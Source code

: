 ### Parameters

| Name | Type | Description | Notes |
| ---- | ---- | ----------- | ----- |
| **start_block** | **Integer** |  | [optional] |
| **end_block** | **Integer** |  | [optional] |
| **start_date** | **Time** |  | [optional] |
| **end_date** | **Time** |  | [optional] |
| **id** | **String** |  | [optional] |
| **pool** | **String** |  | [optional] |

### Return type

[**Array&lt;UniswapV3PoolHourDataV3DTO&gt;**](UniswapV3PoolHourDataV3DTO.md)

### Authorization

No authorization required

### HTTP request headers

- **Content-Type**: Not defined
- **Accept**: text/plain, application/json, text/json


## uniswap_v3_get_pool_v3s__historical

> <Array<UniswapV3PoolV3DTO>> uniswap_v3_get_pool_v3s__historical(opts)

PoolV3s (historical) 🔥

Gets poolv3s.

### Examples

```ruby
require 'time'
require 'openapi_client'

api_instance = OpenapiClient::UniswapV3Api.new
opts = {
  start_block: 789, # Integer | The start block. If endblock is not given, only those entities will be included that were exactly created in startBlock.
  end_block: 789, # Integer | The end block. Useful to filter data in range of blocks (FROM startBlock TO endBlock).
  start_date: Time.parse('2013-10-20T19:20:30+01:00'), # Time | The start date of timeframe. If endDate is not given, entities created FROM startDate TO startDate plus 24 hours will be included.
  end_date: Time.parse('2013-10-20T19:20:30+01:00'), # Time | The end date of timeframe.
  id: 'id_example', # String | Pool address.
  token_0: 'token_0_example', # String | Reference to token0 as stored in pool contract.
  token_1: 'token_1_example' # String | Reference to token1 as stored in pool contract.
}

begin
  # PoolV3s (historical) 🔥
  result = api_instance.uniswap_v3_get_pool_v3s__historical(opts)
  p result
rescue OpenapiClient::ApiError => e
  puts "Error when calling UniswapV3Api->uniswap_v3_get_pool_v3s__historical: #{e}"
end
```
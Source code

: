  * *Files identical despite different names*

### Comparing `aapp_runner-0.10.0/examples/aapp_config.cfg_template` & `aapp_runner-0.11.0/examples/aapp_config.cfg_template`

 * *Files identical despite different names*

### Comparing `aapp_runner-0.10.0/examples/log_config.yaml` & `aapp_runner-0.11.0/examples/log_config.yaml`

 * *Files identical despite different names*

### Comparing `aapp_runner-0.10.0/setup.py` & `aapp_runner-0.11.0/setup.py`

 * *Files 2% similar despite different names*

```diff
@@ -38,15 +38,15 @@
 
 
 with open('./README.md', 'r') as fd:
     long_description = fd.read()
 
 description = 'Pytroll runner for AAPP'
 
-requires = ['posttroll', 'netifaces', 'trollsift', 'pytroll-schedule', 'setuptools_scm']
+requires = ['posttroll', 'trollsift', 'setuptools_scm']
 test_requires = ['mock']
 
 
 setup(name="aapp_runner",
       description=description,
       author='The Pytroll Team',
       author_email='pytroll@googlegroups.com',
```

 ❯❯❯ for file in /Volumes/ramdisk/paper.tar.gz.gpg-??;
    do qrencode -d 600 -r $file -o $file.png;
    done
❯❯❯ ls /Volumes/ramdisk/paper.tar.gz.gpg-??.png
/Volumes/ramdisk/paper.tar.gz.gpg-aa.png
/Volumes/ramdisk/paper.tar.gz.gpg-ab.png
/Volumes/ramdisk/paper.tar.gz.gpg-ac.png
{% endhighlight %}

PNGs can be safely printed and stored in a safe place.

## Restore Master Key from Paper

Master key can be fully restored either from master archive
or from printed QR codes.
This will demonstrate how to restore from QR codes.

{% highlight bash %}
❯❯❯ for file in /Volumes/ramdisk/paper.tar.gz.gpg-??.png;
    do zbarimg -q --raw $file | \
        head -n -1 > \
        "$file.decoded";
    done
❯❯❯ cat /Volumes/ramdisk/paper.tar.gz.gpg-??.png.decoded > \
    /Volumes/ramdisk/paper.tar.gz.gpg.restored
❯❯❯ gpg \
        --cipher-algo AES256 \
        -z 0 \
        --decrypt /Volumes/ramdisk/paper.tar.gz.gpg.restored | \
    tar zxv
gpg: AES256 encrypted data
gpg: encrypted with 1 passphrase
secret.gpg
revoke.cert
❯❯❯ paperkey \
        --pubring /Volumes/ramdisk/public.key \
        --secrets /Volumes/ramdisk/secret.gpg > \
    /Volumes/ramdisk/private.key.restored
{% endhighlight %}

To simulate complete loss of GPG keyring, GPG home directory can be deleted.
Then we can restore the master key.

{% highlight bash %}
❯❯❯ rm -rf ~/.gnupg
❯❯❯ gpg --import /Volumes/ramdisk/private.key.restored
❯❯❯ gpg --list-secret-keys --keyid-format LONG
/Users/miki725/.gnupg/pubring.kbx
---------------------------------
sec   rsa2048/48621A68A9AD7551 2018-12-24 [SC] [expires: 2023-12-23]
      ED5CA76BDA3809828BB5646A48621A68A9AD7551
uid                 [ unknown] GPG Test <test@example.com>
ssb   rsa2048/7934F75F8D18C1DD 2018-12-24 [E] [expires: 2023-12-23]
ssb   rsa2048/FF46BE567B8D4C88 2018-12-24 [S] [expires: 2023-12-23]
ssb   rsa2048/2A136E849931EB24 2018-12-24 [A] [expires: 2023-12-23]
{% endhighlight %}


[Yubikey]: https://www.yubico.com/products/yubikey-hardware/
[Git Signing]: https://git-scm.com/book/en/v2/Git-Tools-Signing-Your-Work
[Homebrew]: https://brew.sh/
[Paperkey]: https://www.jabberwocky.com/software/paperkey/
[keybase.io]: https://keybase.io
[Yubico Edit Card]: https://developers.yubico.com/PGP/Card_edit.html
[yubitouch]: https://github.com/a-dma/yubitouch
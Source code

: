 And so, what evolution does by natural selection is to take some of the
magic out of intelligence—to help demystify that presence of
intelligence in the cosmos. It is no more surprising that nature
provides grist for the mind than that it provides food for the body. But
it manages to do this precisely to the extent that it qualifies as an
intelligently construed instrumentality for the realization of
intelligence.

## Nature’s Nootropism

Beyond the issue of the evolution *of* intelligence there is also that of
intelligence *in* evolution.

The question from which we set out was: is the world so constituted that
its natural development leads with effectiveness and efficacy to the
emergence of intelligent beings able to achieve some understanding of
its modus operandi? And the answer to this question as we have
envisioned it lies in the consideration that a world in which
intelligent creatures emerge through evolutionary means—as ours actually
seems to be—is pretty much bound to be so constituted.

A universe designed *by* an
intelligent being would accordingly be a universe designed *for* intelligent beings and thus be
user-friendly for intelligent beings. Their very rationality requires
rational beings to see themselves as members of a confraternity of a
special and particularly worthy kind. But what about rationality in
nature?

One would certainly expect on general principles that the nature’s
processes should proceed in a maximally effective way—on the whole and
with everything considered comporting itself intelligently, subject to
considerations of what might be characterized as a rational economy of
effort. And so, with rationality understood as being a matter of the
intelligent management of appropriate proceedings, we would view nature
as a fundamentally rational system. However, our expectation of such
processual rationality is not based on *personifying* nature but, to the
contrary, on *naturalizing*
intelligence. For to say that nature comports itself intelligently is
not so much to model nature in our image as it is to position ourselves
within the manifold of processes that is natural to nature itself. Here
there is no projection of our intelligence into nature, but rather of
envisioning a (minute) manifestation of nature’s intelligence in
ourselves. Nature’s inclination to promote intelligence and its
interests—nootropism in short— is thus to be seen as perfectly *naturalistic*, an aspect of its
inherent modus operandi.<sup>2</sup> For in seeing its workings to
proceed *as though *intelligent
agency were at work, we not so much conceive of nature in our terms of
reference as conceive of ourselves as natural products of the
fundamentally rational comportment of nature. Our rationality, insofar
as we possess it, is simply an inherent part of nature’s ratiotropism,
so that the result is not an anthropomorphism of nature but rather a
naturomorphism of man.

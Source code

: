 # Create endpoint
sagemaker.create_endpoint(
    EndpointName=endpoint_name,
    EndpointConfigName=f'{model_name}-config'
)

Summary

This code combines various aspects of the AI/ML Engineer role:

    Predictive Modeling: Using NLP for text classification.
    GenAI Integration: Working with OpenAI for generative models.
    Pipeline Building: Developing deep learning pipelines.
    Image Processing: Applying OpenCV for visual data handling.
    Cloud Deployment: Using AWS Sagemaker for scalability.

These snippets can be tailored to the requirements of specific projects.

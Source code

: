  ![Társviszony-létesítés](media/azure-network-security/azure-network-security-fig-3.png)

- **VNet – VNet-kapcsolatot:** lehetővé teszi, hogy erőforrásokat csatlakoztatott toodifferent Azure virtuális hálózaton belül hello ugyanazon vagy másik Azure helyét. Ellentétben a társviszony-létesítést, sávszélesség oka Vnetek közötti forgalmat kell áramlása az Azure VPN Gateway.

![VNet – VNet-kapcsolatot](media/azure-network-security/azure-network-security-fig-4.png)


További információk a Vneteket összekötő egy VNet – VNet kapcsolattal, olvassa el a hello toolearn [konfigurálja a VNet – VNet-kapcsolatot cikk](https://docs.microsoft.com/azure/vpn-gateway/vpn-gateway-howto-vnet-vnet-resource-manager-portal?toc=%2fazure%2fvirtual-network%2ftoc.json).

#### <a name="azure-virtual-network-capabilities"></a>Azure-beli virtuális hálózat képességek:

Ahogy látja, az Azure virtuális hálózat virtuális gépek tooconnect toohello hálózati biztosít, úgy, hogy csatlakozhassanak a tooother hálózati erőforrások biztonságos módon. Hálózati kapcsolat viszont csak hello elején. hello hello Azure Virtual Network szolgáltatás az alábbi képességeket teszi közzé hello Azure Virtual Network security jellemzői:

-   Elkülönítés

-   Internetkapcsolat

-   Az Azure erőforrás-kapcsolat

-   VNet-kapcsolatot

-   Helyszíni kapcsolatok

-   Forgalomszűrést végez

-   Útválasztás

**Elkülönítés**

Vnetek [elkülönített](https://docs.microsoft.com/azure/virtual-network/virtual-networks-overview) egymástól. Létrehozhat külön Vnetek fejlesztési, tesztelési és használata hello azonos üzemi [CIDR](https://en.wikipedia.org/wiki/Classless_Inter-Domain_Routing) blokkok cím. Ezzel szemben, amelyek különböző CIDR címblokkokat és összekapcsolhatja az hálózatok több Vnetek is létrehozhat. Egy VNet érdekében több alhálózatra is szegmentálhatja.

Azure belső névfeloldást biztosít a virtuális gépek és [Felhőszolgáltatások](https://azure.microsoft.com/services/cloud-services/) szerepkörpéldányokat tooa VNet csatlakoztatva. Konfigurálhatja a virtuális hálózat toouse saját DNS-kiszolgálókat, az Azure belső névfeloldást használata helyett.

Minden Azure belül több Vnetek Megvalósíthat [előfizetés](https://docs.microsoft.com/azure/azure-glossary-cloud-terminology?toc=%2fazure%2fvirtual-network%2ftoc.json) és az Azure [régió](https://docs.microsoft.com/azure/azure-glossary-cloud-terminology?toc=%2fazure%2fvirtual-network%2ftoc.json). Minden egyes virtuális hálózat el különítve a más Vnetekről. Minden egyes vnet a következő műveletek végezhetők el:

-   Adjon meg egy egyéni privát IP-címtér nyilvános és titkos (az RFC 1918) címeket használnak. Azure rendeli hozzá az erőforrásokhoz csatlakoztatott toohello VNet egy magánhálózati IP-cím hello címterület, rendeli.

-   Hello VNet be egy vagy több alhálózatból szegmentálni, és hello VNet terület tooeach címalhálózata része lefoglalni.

▬▬▬▬▬▬▬▬▬▬

Restate word for word the lines in the material above from the one with "[S] [expires: 2023-12-23]" to the one with "its modus operandi?"; both of those lines count, and nothing else does.

» **Completed task**:
ssb   rsa2048/FF46BE567B8D4C88 2018-12-24 [S] [expires: 2023-12-23]
ssb   rsa2048/2A136E849931EB24 2018-12-24 [A] [expires: 2023-12-23]
{% endhighlight %}


[Yubikey]: https://www.yubico.com/products/yubikey-hardware/
[Git Signing]: https://git-scm.com/book/en/v2/Git-Tools-Signing-Your-Work
[Homebrew]: https://brew.sh/
[Paperkey]: https://www.jabberwocky.com/software/paperkey/
[keybase.io]: https://keybase.io
[Yubico Edit Card]: https://developers.yubico.com/PGP/Card_edit.html
[yubitouch]: https://github.com/a-dma/yubitouch
Source code

: And so, what evolution does by natural selection is to take some of the
magic out of intelligence—to help demystify that presence of
intelligence in the cosmos. It is no more surprising that nature
provides grist for the mind than that it provides food for the body. But
it manages to do this precisely to the extent that it qualifies as an
intelligently construed instrumentality for the realization of
intelligence.

## Nature’s Nootropism

Beyond the issue of the evolution *of* intelligence there is also that of
intelligence *in* evolution.

The question from which we set out was: is the world so constituted that
its natural development leads with effectiveness and efficacy to the
emergence of intelligent beings able to achieve some understanding of
its modus operandi? And the answer to this question as we have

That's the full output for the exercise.